__INSTRUCTIONS FOR THE TASK__: Go through the entries below and work out how many lines include "ยนประจำในเขตตำบลแม"; give only that number.

__MATERIAL TO PROCESS__:

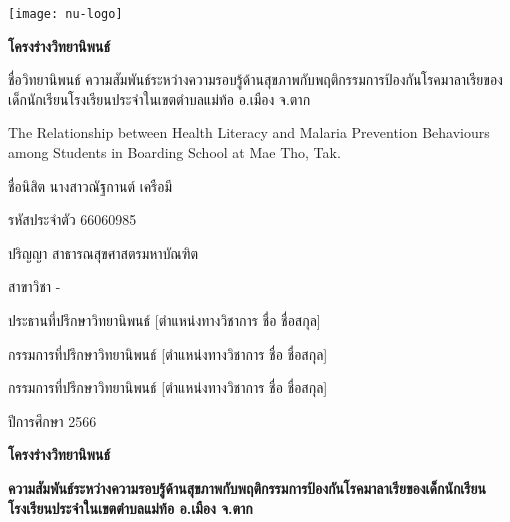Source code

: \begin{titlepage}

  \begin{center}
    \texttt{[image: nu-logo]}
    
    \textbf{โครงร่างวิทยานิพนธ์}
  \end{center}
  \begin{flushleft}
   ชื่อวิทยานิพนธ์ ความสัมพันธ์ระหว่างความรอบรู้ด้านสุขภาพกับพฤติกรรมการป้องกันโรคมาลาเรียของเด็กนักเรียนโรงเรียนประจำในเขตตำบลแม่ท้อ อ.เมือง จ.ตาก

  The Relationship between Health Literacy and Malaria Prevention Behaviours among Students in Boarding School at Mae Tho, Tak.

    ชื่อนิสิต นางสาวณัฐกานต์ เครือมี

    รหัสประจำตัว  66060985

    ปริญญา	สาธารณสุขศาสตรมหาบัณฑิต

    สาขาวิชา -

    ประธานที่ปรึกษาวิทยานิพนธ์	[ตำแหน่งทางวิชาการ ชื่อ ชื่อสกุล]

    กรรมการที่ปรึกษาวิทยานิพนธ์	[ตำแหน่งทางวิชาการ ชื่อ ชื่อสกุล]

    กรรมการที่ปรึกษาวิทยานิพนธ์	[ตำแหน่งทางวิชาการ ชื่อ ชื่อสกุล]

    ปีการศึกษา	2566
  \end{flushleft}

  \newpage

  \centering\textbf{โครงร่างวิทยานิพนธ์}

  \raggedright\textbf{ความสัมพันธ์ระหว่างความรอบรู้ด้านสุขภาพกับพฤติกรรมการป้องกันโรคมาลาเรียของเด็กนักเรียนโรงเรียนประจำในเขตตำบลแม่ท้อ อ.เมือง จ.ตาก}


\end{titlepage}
---
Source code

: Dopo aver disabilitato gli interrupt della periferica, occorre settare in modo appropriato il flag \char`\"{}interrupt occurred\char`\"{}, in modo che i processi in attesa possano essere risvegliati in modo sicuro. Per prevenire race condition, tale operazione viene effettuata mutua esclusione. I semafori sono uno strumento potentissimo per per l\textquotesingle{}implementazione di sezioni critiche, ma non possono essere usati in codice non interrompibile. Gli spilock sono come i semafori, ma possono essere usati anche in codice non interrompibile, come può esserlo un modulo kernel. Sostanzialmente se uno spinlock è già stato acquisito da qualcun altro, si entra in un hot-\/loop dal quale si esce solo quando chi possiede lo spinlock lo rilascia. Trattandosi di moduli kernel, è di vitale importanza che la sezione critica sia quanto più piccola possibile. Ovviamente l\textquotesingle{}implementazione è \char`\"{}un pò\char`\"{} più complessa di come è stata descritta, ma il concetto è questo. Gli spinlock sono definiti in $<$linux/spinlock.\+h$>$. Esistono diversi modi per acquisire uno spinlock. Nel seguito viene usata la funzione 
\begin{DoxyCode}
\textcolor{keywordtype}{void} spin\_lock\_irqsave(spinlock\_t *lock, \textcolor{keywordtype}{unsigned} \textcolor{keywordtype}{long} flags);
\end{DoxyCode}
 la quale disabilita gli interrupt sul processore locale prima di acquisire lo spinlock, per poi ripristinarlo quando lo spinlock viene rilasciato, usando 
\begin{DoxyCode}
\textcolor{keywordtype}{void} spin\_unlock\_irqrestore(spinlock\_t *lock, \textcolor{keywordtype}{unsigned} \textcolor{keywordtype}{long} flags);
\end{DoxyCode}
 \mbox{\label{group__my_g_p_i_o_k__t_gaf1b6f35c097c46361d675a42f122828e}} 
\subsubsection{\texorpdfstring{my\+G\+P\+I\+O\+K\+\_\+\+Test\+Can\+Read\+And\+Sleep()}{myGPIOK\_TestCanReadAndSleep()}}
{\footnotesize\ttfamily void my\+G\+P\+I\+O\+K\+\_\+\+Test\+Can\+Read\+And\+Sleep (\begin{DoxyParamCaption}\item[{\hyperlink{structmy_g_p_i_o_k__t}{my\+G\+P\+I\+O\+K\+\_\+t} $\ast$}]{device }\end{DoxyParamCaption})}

__ANSWER BOX__: 2